При своей нормальной и полной форме воля кончается действием, но у людей нерешительных и безвольных колебания не кончаются никогда или же решение остается без исполнения, неспособным осуществиться и подтвердиться практически. Творческое воображение в одной своей форме стремится внешним образом подтвердить себя таким делом, которое существует не только для самого творца, но и для всех других. Напротив, у чистых мечтателей воображение остается во внутренней их сфере в плохо обработанном состоянии и не воплощается в художественном или практическом изобретении. Мечтательность представляет эквивалент слабоволия, и мечтатели неспособны проявить творческое воображение». Идеал является построением творческого воображения, и он тогда только является действительной жизненной силой, когда он руководит действиями и поступками человека, стремясь к воплощению и реализации. Если так разделить мечтательность и творческое воображение, как две крайних и по существу различных формы фантазии, станет ясно, что во всем воспитании ребенка формирование воображения имеет не только частное значение упражнения и развития какой-нибудь отдельной функции, но имеет значение общее, отражающееся на всем поведении человека. В этом смысле роль воображения в будущем едва ли сделается меньше, чем его роль в настоящем.

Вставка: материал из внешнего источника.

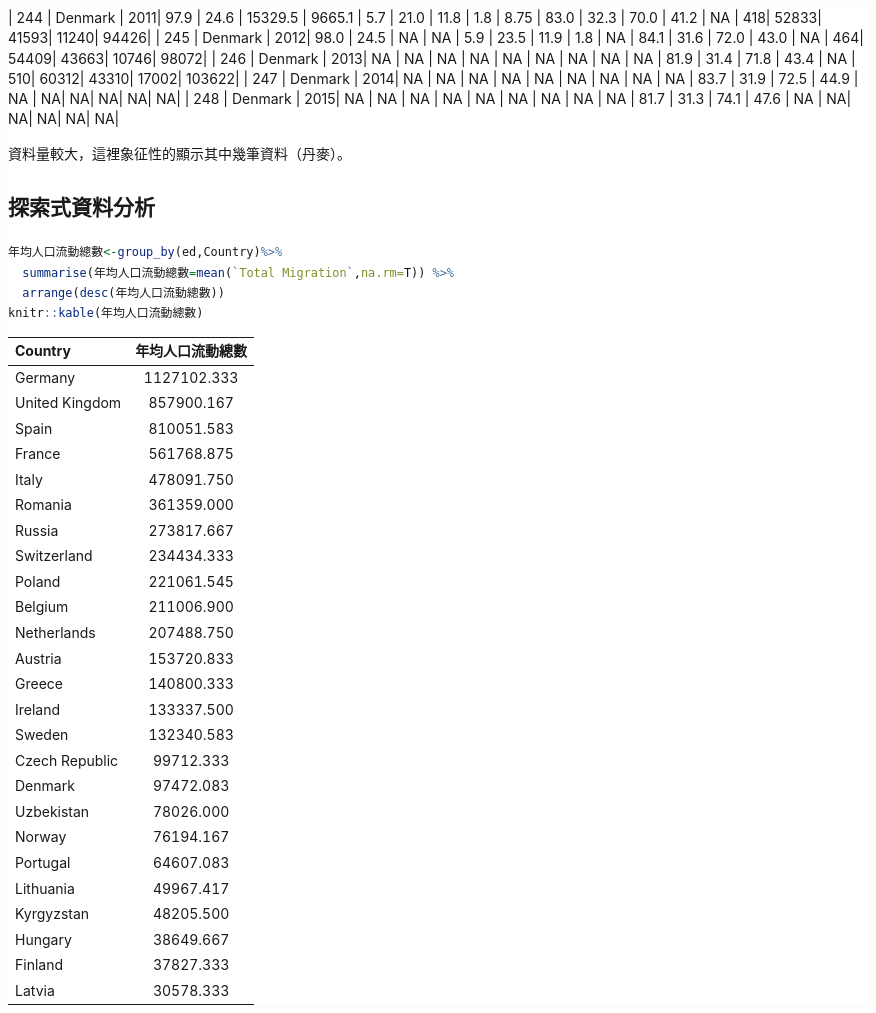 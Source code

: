 | 244 | Denmark |  2011|      97.9      | 24.6               |            15329.5            |             9665.1            | 5.7                            |              21.0              |     11.8     |               1.8              |              8.75             |       83.0       |       32.3       |             70.0             |             41.2             |         NA         |  418|        52833|       41593|          11240|            94426|
| 245 | Denmark |  2012|      98.0      | 24.5               |               NA              |               NA              | 5.9                            |              23.5              |     11.9     |               1.8              |               NA              |       84.1       |       31.6       |             72.0             |             43.0             |         NA         |  464|        54409|       43663|          10746|            98072|
| 246 | Denmark |  2013|       NA       | NA                 |               NA              |               NA              | NA                             |               NA               |      NA      |               NA               |               NA              |       81.9       |       31.4       |             71.8             |             43.4             |         NA         |  510|        60312|       43310|          17002|           103622|
| 247 | Denmark |  2014|       NA       | NA                 |               NA              |               NA              | NA                             |               NA               |      NA      |               NA               |               NA              |       83.7       |       31.9       |             72.5             |             44.9             |         NA         |   NA|           NA|          NA|             NA|               NA|
| 248 | Denmark |  2015|       NA       | NA                 |               NA              |               NA              | NA                             |               NA               |      NA      |               NA               |               NA              |       81.7       |       31.3       |             74.1             |             47.6             |         NA         |   NA|           NA|          NA|             NA|               NA|

資料量較大，這裡象征性的顯示其中幾筆資料（丹麥）。

探索式資料分析
--------------

``` r
年均人口流動總數<-group_by(ed,Country)%>%
  summarise(年均人口流動總數=mean(`Total Migration`,na.rm=T)) %>%
  arrange(desc(年均人口流動總數))
knitr::kable(年均人口流動總數)
```

| Country                                    | 年均人口流動總數 |
|:-------------------------------------------|:----------------:|
| Germany                                    |    1127102.333   |
| United Kingdom                             |    857900.167    |
| Spain                                      |    810051.583    |
| France                                     |    561768.875    |
| Italy                                      |    478091.750    |
| Romania                                    |    361359.000    |
| Russia                                     |    273817.667    |
| Switzerland                                |    234434.333    |
| Poland                                     |    221061.545    |
| Belgium                                    |    211006.900    |
| Netherlands                                |    207488.750    |
| Austria                                    |    153720.833    |
| Greece                                     |    140800.333    |
| Ireland                                    |    133337.500    |
| Sweden                                     |    132340.583    |
| Czech Republic                             |     99712.333    |
| Denmark                                    |     97472.083    |
| Uzbekistan                                 |     78026.000    |
| Norway                                     |     76194.167    |
| Portugal                                   |     64607.083    |
| Lithuania                                  |     49967.417    |
| Kyrgyzstan                                 |     48205.500    |
| Hungary                                    |     38649.667    |
| Finland                                    |     37827.333    |
| Latvia                                     |     30578.333    | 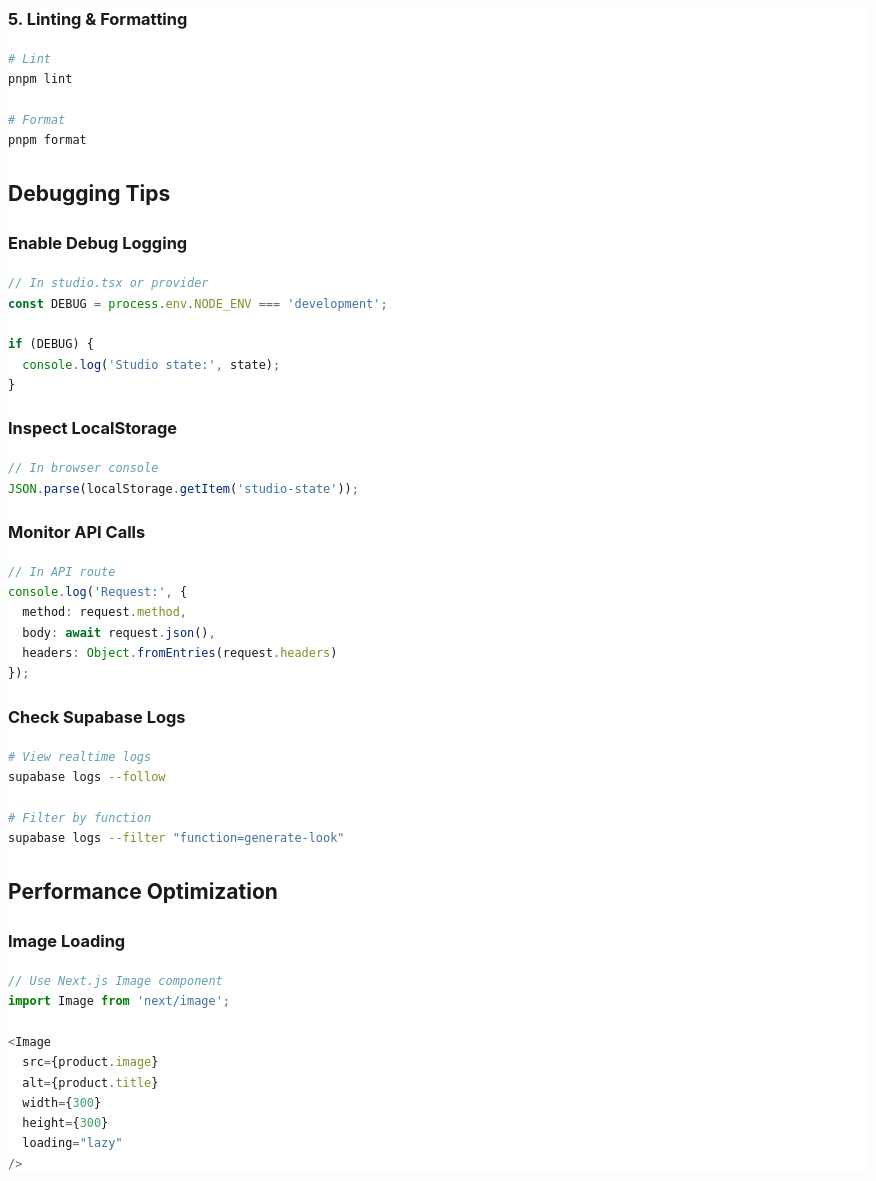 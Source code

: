 ### 5. Linting & Formatting
```bash
# Lint
pnpm lint

# Format
pnpm format
```

## Debugging Tips

### Enable Debug Logging
```typescript
// In studio.tsx or provider
const DEBUG = process.env.NODE_ENV === 'development';

if (DEBUG) {
  console.log('Studio state:', state);
}
```

### Inspect LocalStorage
```javascript
// In browser console
JSON.parse(localStorage.getItem('studio-state'));
```

### Monitor API Calls
```typescript
// In API route
console.log('Request:', {
  method: request.method,
  body: await request.json(),
  headers: Object.fromEntries(request.headers)
});
```

### Check Supabase Logs
```bash
# View realtime logs
supabase logs --follow

# Filter by function
supabase logs --filter "function=generate-look"
```

## Performance Optimization

### Image Loading
```typescript
// Use Next.js Image component
import Image from 'next/image';

<Image
  src={product.image}
  alt={product.title}
  width={300}
  height={300}
  loading="lazy"
/>
```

«Роль комбинирующей фантазии, – говорит Луначарский, – в будущем будет отнюдь не меньше, чем ныне. Очень вероятно, что она примет характер своеобразный, сочетающий научные элементы эксперимента с самыми головокружительными полетами интеллектуальной и образной фантазии».
Если принять во внимание то, что указано выше, именно, что воображение есть импульс к творчеству, можно согласиться с положением Рибо, которым он закрепляет свое исследование.
«Созидающее воображение проникает своим творчеством всю жизнь личную и общественную, умозрительную и практическую во всех ее видах; оно вездесуще».
Глава VI Литературное творчество в школьном возрасте
Из всех форм творчества литературное, словесное творчество является самым характерным для школьного возраста. Хорошо известно, что в раннем возрасте все дети проходят через несколько стадий рисования. Рисование и является типичным творчеством раннего возраста, особенно дошкольного. В эту пору дети рисуют охотно, иногда не побуждаемые никем из взрослых; иногда достаточно бывает самого легкого стимула для того, чтобы ребенок принялся за рисование.
Наблюдения показали, что рисуют все дети, и стадии, через которые проходит их рисование, более или менее являются общими для детей одного возраста. В эту пору рисование – любимое занятие детей. К началу школьного возраста любовь и интерес детей к рисованию начинают ослабевать. У очень многих, даже у большинства наших детей, сколько-нибудь самостоятельное тяготение к рисованию пропадает вовсе. Сохраняется эта привязанность только у одиночек, наиболее одаренных в этом отношении, да еще у таких детских групп, у которых условия воспитания дома или в школе стимулируют занятия рисованием и побуждают его развиваться. Очевидно, существует какая-то внутренняя связь между личностью ребенка в этом возрасте и между его любовью к рисованию. Очевидно, творческие силы ребенка сосредоточиваются на рисовании не случайно, но потому, что именно рисование предоставляет ребенку этого возраста возможность наиболее легко выразить то, что им владеет. С переходом в другую фазу развития ребенок подымается на высшую возрастную ступень; он изменяется, а вместе с тем меняется и характер его творчества.